I feel Jackie’s sadness as well. And my own. Although I have no attachment to my childhood New York apartment, the home I lived in on a small lake outside of Ann Arbor, Michigan during my 30s and 40s was my idea of nirvana. Leaving that home was gut-wrenching for me; seeing it again was worse. I felt as though both the house and the landscape had been defiled. The atrium had been ripped out, replaced by a slab of wood covered by a carpet and a piano. And my beautiful weeping cherry tree was no more. I couldn’t stop crying. And that was when my husband was still alive. Now when I return to the Ann Arbor area I can barely tolerate driving by the highway exit to what was once my home.
“But it is a bit silly,” Jackie continues. “I hadn’t been home for over 30 years. What did I expect? It’s not like my family’s there anymore. In fact, my Mom and sister are right here in Florida. Why isn’t this home?”
The question of where’s home. “Well, why isn’t it?”
“It is home. My kids were born here. I feel as though I’ve lived here forever. And, as I said, most of my family is here. And when I talk about Florida right here, right now it does feel like home.”
“And your sadness lifts.”
“Yes, that’s true. But when I think about standing in front of that old farmhouse I feel lost.”
“’Lost.’ That’s a good word. Sounds like you’re saying that you lost your past, lost your home, lost your foundation. As if you were untethered, floating in space.”
“That’s exactly right.”
“And when you think about being here in Florida, about your life being here, you feel reconnected. This is home.”
“Yes. Right.” Jackie pauses. “It feels weird though. Like I’m split. If I think of being here, I feel fine. If I think of being there, I’m overcome with sadness.”
I feel shrouded with sadness myself and worry that my sadness makes me less able to be helpful to Jackie. Our stories aren’t the same. She does feel a sense of home in Florida, she does experience a sense of connection. I try to get outside myself and focus on Jackie’s feelings.
“What about if you think of your childhood memories of that home, of, for example, climbing the trees, playing in the yard?”
“Well, right now it just feels sad. All I feel is the absence. There are no more trees to climb. But I think before I went back to Iowa it used to make me happy to remember. Not that everything in my childhood was so great, but still, I remembered the good times and it made me smile.”
“Perhaps as the memory of your present visit fades, those positive childhood feelings with come back.”
Jackie frowns slightly. “This seems like an odd conversation we’re having. It’s almost like we’ve switched places. I’m the one who’s feeling my sadness and you’re the one who’s trying to get me to stop feeling it.”
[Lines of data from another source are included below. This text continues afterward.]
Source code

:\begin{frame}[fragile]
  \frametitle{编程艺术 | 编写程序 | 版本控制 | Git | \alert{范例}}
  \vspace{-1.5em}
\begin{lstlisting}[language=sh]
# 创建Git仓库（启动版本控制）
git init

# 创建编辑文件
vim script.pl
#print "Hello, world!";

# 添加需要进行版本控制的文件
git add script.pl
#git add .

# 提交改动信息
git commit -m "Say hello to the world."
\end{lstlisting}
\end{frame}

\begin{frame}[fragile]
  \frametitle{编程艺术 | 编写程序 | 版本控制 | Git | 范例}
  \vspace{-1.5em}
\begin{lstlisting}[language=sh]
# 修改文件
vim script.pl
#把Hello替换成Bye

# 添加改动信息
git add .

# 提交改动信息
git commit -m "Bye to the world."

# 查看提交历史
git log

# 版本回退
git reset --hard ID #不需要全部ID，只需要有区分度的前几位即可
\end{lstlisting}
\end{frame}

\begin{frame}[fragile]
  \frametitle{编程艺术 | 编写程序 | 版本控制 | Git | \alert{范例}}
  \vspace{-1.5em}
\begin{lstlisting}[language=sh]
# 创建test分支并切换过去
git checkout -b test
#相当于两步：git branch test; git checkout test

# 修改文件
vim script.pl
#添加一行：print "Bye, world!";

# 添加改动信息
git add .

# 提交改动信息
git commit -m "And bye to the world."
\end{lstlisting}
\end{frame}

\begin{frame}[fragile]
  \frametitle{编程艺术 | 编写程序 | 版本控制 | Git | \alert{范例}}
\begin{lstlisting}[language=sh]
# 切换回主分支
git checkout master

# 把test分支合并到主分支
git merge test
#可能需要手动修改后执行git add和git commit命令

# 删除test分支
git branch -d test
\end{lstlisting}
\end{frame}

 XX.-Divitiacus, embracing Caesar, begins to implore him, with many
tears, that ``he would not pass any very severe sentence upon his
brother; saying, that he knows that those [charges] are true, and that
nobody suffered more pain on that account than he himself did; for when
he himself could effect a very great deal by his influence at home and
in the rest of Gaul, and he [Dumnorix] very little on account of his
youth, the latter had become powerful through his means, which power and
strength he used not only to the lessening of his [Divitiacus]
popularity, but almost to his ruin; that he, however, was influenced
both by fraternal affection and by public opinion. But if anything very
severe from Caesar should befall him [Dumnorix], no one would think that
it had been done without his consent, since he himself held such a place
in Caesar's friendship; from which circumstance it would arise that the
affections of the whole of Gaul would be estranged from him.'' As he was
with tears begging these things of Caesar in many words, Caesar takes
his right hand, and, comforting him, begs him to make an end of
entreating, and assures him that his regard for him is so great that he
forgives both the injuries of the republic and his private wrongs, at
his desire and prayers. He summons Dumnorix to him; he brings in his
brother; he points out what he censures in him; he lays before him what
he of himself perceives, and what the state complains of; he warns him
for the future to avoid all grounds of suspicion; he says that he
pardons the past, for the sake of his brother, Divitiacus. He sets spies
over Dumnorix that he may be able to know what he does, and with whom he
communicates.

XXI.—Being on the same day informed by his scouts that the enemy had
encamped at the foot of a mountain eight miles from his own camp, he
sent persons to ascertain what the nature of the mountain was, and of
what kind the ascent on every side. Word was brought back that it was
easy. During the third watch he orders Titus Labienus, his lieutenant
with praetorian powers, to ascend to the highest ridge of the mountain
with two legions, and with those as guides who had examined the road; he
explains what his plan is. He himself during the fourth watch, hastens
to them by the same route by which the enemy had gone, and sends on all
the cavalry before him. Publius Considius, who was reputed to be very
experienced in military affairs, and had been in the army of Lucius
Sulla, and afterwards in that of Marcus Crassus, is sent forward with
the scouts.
I immediately realize the truth of Jackie’s statement. It’s as if the sadness was too much for me, not too much for Jackie; as if I wanted to escape my own sadness, not that Jackie needed to flee hers. “You’re absolutely right, Jackie. I apologize. You were feeling your sadness and doing fine with it.”
“Did you think it would be too much for me? That I’d start going numb again?”
“No, Jackie, I didn’t. Truthfully, this was more about me than about you. I think I’m the one who wanted to get away from my own sadness, so I was thinking I was being helpful by trying to get you away from yours.”
“Wow! I’m sorry I made you sad.”
“You didn’t make me sad, Jackie. We all carry sadness inside us. And when it comes to the surface we need to do just what you’re doing, feel it and feel it until you don’t feel it any more. It’s part of living life.”